- [Work order] Please transcribe exactly, and only, the lines of the data below between the line holding "Only one team" and the line holding "The breach has", inclusive.

- [Data for processing]
○ ○ ○ ○ ○

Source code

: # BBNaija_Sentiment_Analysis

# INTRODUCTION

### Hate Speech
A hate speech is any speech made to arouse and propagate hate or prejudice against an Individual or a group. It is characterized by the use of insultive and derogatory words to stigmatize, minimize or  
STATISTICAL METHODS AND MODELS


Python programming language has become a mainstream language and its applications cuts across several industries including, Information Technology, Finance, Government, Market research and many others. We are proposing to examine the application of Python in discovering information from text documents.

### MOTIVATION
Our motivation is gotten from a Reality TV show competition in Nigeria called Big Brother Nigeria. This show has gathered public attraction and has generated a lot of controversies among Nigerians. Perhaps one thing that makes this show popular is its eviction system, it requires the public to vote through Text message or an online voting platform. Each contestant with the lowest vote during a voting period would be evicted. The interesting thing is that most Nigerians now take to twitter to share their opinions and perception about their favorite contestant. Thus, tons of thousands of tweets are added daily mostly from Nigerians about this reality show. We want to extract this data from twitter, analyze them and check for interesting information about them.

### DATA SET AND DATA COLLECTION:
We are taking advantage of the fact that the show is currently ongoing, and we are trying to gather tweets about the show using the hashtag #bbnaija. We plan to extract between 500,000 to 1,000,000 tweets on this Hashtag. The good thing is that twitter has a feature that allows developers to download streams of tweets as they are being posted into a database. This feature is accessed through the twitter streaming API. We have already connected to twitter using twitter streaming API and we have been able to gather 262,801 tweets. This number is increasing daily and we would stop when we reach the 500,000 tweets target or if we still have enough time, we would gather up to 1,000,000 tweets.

○ ○ ○ ○ ○

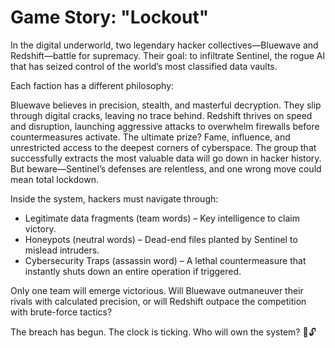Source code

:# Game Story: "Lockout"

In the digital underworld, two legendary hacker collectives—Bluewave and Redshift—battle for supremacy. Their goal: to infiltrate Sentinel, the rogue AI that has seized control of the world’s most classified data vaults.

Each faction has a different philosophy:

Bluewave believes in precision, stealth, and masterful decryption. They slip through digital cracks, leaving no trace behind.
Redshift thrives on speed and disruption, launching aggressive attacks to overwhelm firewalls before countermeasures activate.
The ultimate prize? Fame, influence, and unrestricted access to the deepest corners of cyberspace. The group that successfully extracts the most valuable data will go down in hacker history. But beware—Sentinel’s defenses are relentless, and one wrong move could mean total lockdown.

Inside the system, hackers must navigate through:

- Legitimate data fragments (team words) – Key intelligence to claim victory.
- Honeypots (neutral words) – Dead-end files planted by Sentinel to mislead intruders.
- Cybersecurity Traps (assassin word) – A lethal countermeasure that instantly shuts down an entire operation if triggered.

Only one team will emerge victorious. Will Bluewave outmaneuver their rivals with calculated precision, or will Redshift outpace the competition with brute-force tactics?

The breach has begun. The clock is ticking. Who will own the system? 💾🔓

○ ○ ○ ○ ○

- [Solved exercise]
Only one team will emerge victorious. Will Bluewave outmaneuver their rivals with calculated precision, or will Redshift outpace the competition with brute-force tactics?

The breach has begun. The clock is ticking. Who will own the system? 💾🔓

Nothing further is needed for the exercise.